*WORK ITEM*:
Using the listing below, copy exactly the lines from the one containing "These constraints ensure" to the one containing "Typically, a chance", both lines included, and no others.

== INPUT DATA

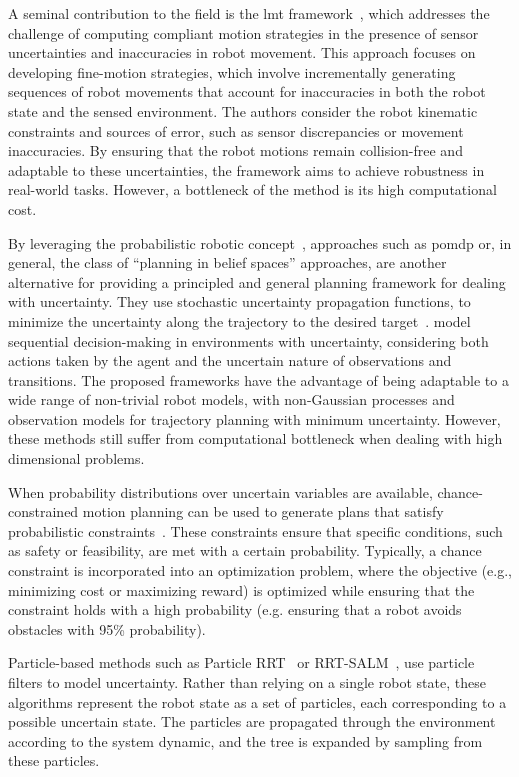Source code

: A seminal contribution to the field is the \gls{lmt} framework~\cite{cLMT}, which addresses the challenge of computing compliant motion strategies in the presence of sensor uncertainties and inaccuracies in robot movement. 
This approach focuses on developing fine-motion strategies, which involve incrementally generating sequences of robot movements that account for inaccuracies in both the robot state and the sensed environment. 
The authors consider the robot kinematic constraints and sources of error, such as sensor discrepancies or movement inaccuracies.
By ensuring that the robot motions remain collision-free and adaptable to these uncertainties, the framework aims to achieve robustness in real-world tasks.
However, a bottleneck of the method is its high computational cost.

By leveraging the probabilistic robotic concept~\cite{cProbaRobotic}, approaches such as \gls{pomdp} or, in general, the class of “planning in belief spaces” approaches, are another alternative for providing a principled and general planning framework for dealing with uncertainty.
They use stochastic uncertainty propagation functions, to minimize the uncertainty along the trajectory to the desired target~\cite{cUncertaintyPOMDP,cNavigationPOMPDP}. 
 model sequential decision-making in environments with uncertainty, considering both actions taken by the agent and the uncertain nature of observations and transitions.
The proposed frameworks have the advantage of being adaptable to a wide range of non-trivial robot models, with non-Gaussian processes and observation models for trajectory planning with minimum uncertainty.
However, these methods still suffer from computational bottleneck when dealing with high dimensional problems.

When probability distributions over uncertain variables are available, chance-constrained motion planning can be used to generate plans that satisfy probabilistic constraints~\cite{cChance3,cChance1,cChance2,}. 
These constraints ensure that specific conditions, such as safety or feasibility, are met with a certain probability. 
Typically, a chance constraint is incorporated into an optimization problem, where the objective (e.g., minimizing cost or maximizing reward) is optimized while ensuring that the constraint holds with a high probability (e.g. ensuring that a robot avoids obstacles with 95\% probability).

Particle-based methods such as Particle RRT~\cite{cParticleRRT} or RRT-SALM~\cite{cSlamRRT}, use particle filters to model uncertainty. 
Rather than relying on a single robot state, these algorithms represent the robot state as a set of particles, each corresponding to a possible uncertain state. 
The particles are propagated through the environment according to the system dynamic, and the tree is expanded by sampling from these particles.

====

*ANSWER TO THE EXERCISE*:
These constraints ensure that specific conditions, such as safety or feasibility, are met with a certain probability. 
Typically, a chance constraint is incorporated into an optimization problem, where the objective (e.g., minimizing cost or maximizing reward) is optimized while ensuring that the constraint holds with a high probability (e.g. ensuring that a robot avoids obstacles with 95\% probability).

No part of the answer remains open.